### Saved data entries
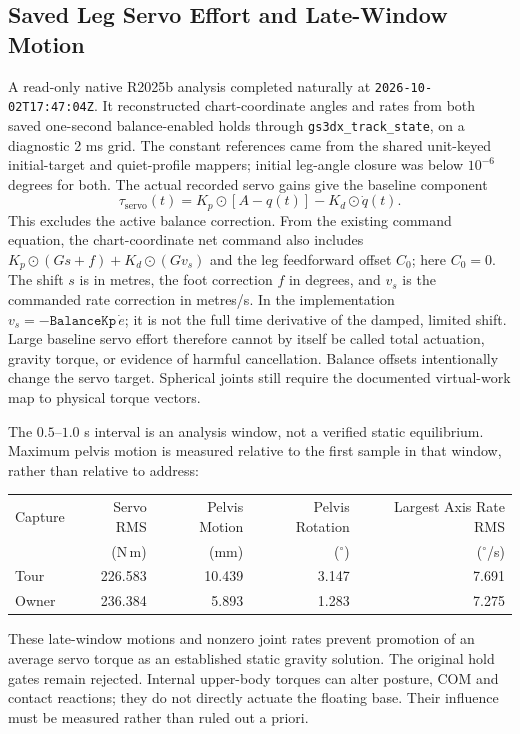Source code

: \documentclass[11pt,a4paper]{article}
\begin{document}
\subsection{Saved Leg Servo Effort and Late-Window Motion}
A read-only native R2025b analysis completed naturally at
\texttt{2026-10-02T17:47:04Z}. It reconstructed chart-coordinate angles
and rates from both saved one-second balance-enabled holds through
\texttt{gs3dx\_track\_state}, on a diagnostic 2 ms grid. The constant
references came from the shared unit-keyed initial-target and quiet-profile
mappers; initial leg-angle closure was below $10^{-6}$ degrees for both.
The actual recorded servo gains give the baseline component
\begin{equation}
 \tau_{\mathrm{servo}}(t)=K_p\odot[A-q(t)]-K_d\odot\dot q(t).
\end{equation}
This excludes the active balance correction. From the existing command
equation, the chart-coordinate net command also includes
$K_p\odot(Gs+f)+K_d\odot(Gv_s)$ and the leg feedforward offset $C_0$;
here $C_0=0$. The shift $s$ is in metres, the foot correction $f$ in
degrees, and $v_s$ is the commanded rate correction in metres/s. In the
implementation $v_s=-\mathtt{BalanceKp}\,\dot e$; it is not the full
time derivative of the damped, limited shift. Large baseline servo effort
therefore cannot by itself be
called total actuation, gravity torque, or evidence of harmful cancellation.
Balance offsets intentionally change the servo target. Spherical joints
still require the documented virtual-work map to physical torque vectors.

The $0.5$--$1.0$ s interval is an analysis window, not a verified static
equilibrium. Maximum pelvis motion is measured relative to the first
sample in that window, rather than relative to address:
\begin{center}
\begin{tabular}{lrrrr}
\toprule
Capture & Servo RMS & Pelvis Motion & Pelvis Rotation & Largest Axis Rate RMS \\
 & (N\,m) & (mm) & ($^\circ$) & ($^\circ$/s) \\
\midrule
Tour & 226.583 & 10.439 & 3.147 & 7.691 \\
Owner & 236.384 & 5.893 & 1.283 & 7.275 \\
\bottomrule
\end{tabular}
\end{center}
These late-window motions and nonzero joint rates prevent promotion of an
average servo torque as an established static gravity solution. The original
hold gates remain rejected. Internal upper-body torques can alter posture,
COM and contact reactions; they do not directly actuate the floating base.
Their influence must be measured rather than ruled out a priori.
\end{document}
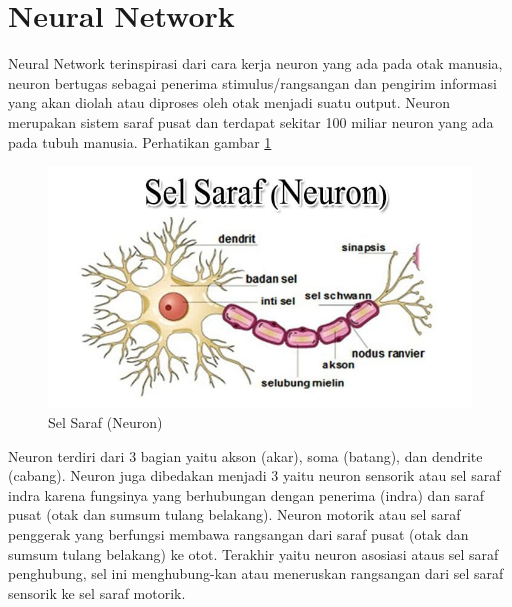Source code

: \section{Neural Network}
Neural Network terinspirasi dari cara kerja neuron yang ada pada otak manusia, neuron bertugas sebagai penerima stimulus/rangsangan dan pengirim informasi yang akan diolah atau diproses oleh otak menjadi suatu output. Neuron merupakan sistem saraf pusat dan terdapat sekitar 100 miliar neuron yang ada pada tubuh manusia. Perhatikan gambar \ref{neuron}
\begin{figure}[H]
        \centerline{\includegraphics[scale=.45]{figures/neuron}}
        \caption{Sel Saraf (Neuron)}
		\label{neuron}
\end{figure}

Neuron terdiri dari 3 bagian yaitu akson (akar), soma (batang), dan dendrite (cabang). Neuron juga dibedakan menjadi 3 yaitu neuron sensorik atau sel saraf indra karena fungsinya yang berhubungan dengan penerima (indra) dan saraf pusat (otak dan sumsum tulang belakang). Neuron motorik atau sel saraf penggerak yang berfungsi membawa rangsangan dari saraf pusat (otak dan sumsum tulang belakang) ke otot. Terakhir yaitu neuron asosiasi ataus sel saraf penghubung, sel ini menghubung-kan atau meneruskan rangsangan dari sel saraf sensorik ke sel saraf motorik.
...
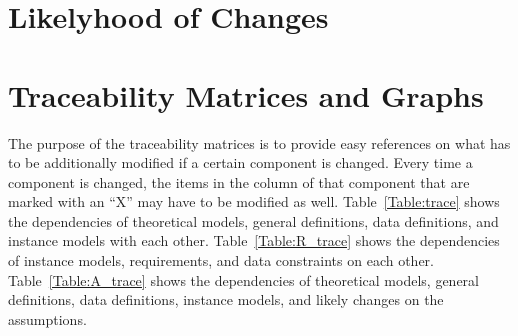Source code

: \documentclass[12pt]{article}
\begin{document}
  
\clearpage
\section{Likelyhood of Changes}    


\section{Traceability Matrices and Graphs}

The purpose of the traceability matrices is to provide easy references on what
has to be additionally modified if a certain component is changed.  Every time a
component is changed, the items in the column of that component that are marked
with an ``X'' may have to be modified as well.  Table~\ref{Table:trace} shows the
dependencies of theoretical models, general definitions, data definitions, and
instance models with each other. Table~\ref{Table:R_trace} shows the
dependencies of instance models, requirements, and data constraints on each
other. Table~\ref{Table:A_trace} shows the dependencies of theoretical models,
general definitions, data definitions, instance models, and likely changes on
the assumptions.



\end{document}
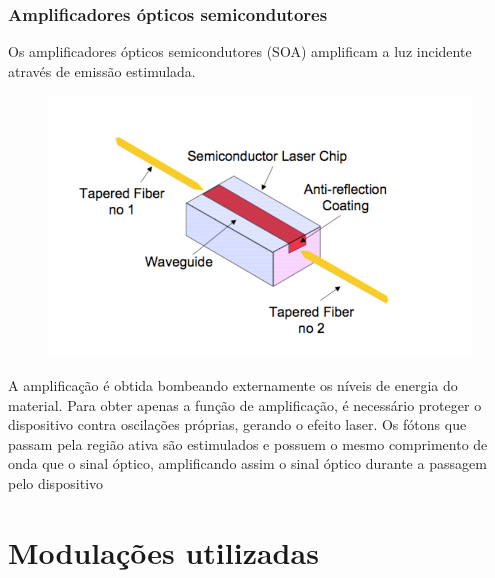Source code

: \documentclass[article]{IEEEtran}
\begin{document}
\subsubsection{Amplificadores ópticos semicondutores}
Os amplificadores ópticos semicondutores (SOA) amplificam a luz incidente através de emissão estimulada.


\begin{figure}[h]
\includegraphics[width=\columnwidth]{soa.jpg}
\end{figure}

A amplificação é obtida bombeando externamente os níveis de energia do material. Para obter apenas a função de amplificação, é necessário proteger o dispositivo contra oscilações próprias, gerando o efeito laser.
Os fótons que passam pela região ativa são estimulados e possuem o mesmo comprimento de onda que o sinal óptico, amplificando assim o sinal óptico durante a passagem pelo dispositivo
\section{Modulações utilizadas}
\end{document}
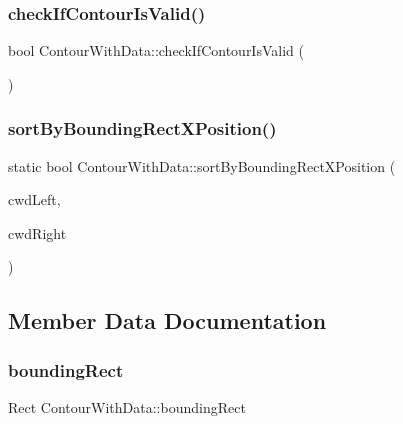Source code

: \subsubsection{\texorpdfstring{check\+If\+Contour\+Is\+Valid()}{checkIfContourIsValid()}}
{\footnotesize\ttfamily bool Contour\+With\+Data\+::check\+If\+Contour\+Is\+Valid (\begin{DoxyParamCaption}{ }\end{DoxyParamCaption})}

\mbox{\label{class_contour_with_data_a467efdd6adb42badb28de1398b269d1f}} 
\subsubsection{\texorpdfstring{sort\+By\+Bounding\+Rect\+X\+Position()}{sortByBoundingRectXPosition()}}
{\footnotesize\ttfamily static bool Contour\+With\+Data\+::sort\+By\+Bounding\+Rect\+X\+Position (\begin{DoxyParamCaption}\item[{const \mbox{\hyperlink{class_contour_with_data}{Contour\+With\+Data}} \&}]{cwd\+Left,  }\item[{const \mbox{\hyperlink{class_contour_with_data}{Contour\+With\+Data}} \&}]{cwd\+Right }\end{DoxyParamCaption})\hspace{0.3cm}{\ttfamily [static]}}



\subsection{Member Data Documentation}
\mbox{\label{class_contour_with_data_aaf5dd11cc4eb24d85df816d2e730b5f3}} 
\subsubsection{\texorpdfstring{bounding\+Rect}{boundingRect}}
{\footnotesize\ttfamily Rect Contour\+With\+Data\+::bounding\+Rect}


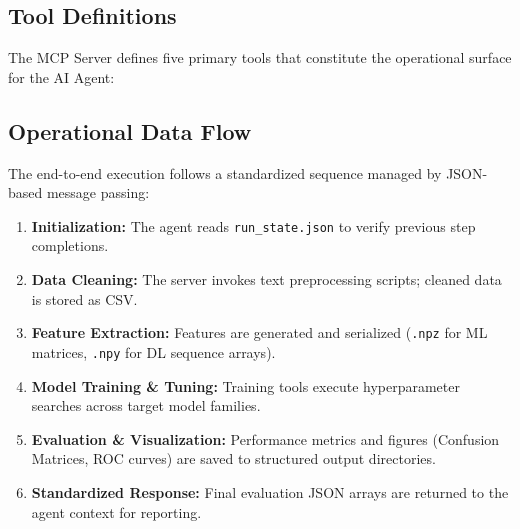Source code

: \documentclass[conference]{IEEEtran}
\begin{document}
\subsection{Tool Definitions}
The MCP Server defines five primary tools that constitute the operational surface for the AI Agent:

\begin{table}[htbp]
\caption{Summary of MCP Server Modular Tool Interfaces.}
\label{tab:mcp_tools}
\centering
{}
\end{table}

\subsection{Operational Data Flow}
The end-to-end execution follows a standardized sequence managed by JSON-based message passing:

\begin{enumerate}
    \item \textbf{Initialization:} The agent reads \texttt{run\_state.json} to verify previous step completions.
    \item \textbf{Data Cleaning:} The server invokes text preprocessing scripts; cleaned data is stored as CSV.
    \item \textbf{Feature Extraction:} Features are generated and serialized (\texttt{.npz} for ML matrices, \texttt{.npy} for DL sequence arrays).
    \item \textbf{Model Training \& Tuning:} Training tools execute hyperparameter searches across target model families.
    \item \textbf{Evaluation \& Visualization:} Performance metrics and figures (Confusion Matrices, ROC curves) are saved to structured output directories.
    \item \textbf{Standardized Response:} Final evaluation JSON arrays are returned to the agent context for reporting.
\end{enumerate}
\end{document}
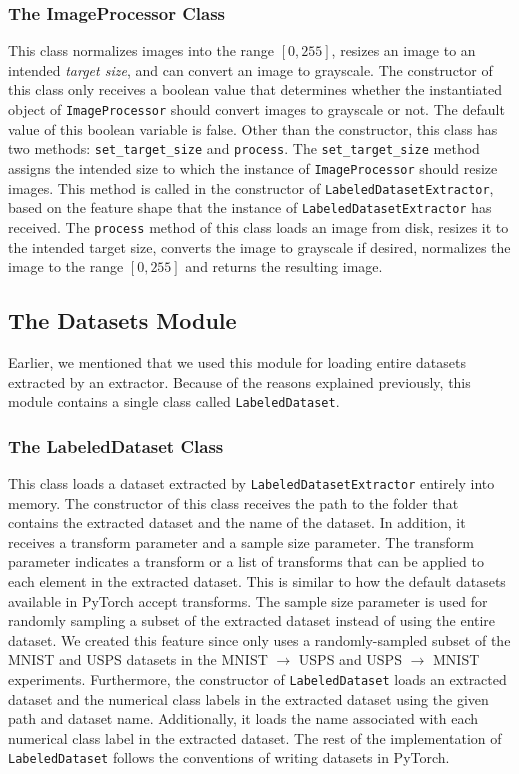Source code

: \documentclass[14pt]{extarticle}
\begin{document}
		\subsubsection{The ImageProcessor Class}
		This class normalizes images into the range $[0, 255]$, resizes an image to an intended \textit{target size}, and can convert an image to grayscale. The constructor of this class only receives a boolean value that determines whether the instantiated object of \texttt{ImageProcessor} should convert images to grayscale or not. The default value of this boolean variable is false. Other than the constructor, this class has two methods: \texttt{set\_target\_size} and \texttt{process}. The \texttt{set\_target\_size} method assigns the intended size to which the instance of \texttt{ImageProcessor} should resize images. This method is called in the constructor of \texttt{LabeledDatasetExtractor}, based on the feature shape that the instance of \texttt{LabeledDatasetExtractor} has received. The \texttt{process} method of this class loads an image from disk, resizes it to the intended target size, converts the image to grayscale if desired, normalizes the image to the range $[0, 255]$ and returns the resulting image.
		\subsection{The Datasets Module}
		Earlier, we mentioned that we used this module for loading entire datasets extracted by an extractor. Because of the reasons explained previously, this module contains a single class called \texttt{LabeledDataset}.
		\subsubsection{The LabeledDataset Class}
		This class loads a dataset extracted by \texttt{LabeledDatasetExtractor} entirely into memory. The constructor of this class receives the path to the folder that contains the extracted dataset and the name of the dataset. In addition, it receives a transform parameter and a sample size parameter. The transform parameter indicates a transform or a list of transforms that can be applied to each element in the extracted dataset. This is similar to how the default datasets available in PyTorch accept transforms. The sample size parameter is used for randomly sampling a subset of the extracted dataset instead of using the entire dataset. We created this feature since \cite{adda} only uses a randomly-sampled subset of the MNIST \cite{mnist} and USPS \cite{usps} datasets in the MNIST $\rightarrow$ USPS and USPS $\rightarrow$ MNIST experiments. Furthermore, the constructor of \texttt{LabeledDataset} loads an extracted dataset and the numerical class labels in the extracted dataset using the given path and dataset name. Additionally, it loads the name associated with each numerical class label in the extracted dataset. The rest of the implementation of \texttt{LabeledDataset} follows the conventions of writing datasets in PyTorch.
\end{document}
--
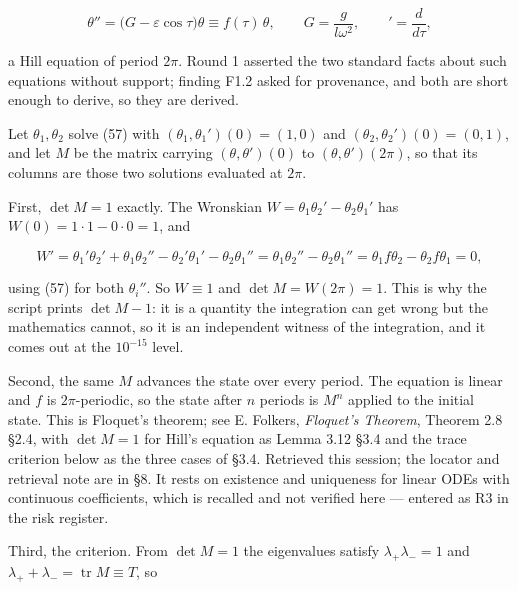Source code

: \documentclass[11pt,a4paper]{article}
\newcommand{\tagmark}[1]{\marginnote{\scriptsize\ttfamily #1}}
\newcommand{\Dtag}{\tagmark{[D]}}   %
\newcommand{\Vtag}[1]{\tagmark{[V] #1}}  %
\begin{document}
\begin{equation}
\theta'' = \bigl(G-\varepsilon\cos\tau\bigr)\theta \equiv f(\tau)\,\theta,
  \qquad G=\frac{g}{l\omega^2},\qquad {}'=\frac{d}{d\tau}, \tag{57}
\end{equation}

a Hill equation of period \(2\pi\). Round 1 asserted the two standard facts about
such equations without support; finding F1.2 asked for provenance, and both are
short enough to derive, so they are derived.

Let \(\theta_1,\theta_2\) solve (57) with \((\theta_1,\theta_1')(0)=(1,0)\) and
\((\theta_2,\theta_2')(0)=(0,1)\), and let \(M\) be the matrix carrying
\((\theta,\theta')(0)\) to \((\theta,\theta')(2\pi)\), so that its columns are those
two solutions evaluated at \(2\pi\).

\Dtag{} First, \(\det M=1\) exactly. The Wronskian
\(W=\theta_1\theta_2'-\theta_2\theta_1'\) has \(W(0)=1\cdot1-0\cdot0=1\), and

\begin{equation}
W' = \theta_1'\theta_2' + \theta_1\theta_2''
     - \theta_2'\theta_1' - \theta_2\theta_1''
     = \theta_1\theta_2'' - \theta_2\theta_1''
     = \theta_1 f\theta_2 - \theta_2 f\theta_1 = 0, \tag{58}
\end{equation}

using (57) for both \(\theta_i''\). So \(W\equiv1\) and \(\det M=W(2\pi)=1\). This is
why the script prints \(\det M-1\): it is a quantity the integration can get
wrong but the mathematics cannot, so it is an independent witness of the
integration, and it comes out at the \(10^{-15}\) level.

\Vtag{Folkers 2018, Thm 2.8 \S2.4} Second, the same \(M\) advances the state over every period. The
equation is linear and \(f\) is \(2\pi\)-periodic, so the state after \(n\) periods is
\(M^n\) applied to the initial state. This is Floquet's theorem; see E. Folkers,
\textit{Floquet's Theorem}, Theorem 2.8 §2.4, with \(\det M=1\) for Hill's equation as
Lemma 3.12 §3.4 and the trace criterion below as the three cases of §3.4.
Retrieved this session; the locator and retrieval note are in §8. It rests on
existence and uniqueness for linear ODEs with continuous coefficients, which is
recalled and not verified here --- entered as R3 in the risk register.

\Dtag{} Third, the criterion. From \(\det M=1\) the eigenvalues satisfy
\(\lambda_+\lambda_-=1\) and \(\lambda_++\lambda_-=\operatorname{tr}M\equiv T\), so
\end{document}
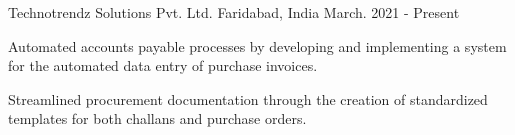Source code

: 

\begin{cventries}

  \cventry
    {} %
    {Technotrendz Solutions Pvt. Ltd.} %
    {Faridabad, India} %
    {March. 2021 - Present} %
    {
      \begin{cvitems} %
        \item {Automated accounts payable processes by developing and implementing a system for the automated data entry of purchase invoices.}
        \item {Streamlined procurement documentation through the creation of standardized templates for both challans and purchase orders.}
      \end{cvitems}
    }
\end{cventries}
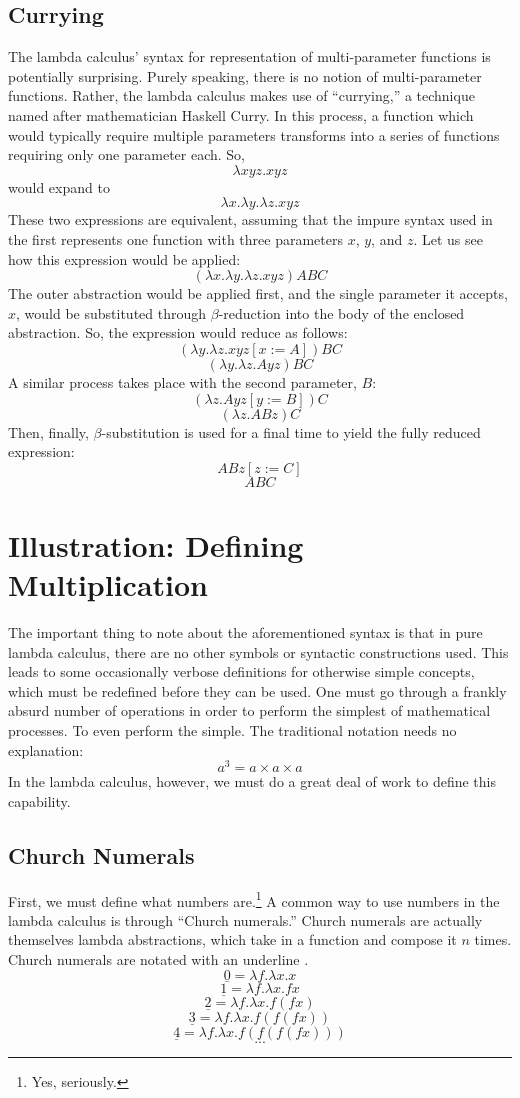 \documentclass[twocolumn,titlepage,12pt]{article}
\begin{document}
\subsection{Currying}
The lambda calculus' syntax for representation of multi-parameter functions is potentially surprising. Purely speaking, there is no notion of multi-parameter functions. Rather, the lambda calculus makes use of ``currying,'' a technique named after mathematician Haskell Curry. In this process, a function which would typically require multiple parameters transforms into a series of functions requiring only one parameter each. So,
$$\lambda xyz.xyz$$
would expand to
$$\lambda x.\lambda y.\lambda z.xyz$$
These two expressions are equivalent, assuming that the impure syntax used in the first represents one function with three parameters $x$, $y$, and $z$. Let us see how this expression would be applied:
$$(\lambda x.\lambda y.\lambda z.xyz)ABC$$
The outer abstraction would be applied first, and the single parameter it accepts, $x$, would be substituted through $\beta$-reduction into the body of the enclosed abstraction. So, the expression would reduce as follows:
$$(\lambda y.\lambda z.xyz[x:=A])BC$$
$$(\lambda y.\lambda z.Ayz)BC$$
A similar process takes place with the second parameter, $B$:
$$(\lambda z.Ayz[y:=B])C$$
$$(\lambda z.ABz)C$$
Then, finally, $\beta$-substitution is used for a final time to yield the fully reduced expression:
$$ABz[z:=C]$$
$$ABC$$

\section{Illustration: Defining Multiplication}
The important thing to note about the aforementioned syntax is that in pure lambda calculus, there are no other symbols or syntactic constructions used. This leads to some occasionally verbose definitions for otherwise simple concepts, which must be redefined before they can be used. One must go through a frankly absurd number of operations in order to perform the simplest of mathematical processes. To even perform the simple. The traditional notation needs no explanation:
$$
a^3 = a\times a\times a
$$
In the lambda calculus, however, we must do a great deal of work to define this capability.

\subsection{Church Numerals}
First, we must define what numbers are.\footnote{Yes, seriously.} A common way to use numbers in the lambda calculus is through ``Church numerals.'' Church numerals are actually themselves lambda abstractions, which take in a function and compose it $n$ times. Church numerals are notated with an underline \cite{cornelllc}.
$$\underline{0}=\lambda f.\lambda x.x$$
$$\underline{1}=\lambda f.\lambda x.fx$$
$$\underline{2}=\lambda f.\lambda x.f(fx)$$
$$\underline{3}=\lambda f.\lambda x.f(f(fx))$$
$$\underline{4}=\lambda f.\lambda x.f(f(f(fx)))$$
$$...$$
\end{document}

### YOUR ASSIGNMENT
Take the entries above and return only the lines from the one with "Leg Servo Effort" to the one with "Balance offsets intentionally", both included, unchanged.

### EXERCISE RESULT
\subsection{Saved Leg Servo Effort and Late-Window Motion}
A read-only native R2025b analysis completed naturally at
\texttt{2026-10-02T17:47:04Z}. It reconstructed chart-coordinate angles
and rates from both saved one-second balance-enabled holds through
\texttt{gs3dx\_track\_state}, on a diagnostic 2 ms grid. The constant
references came from the shared unit-keyed initial-target and quiet-profile
mappers; initial leg-angle closure was below $10^{-6}$ degrees for both.
The actual recorded servo gains give the baseline component
\begin{equation}
 \tau_{\mathrm{servo}}(t)=K_p\odot[A-q(t)]-K_d\odot\dot q(t).
\end{equation}
This excludes the active balance correction. From the existing command
equation, the chart-coordinate net command also includes
$K_p\odot(Gs+f)+K_d\odot(Gv_s)$ and the leg feedforward offset $C_0$;
here $C_0=0$. The shift $s$ is in metres, the foot correction $f$ in
degrees, and $v_s$ is the commanded rate correction in metres/s. In the
implementation $v_s=-\mathtt{BalanceKp}\,\dot e$; it is not the full
time derivative of the damped, limited shift. Large baseline servo effort
therefore cannot by itself be
called total actuation, gravity torque, or evidence of harmful cancellation.
Balance offsets intentionally change the servo target. Spherical joints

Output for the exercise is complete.